## YOUR TASK
In the entries below, filter for the word "BitPlane" and copy every matching line.

[Records from a dataset]

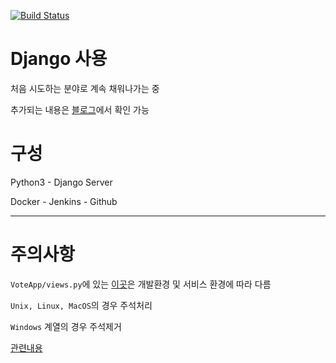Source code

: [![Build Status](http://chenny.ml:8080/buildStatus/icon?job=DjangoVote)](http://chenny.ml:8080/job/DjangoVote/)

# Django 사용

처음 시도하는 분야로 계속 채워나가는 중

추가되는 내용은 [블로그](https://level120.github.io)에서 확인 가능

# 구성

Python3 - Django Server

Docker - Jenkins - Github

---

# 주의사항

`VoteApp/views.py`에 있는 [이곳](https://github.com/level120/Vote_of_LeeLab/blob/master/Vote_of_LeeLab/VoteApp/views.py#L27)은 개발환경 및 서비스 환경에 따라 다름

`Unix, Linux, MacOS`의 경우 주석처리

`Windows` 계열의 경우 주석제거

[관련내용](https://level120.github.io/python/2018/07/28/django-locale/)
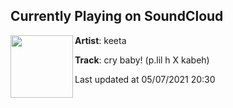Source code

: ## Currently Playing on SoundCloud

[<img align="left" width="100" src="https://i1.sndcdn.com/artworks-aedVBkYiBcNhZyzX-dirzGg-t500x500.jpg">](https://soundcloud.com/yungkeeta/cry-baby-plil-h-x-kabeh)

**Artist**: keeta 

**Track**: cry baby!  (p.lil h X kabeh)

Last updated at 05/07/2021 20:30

---

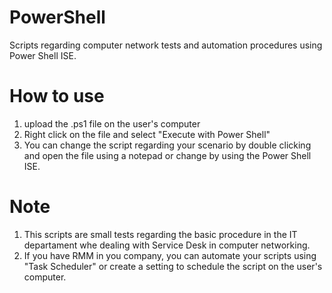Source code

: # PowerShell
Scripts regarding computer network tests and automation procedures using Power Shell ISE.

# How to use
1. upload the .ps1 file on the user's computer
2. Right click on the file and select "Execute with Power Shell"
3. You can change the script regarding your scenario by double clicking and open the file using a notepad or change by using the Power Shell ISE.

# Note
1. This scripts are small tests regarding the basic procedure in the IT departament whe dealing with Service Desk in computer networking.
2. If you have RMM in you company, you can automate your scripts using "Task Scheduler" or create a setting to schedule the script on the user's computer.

--

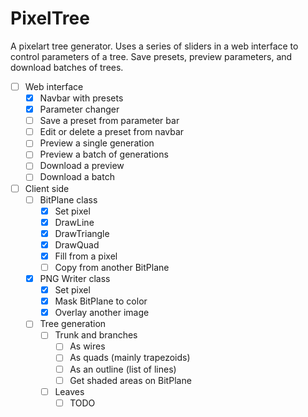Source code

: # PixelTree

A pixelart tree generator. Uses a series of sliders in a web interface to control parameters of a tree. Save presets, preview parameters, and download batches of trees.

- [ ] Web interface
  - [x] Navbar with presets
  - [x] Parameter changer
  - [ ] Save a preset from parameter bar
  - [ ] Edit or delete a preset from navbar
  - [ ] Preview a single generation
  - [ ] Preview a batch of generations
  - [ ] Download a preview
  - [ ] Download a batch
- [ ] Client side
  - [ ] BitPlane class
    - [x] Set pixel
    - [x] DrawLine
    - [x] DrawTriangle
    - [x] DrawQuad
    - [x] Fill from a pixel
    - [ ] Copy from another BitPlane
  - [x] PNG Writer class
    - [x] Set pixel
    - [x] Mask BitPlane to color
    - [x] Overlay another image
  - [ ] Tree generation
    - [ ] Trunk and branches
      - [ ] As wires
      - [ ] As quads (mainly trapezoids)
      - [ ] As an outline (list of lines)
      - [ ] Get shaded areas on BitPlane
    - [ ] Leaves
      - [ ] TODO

## TASK OUTPUT
  - [ ] BitPlane class
    - [ ] Copy from another BitPlane
    - [x] Mask BitPlane to color
      - [ ] Get shaded areas on BitPlane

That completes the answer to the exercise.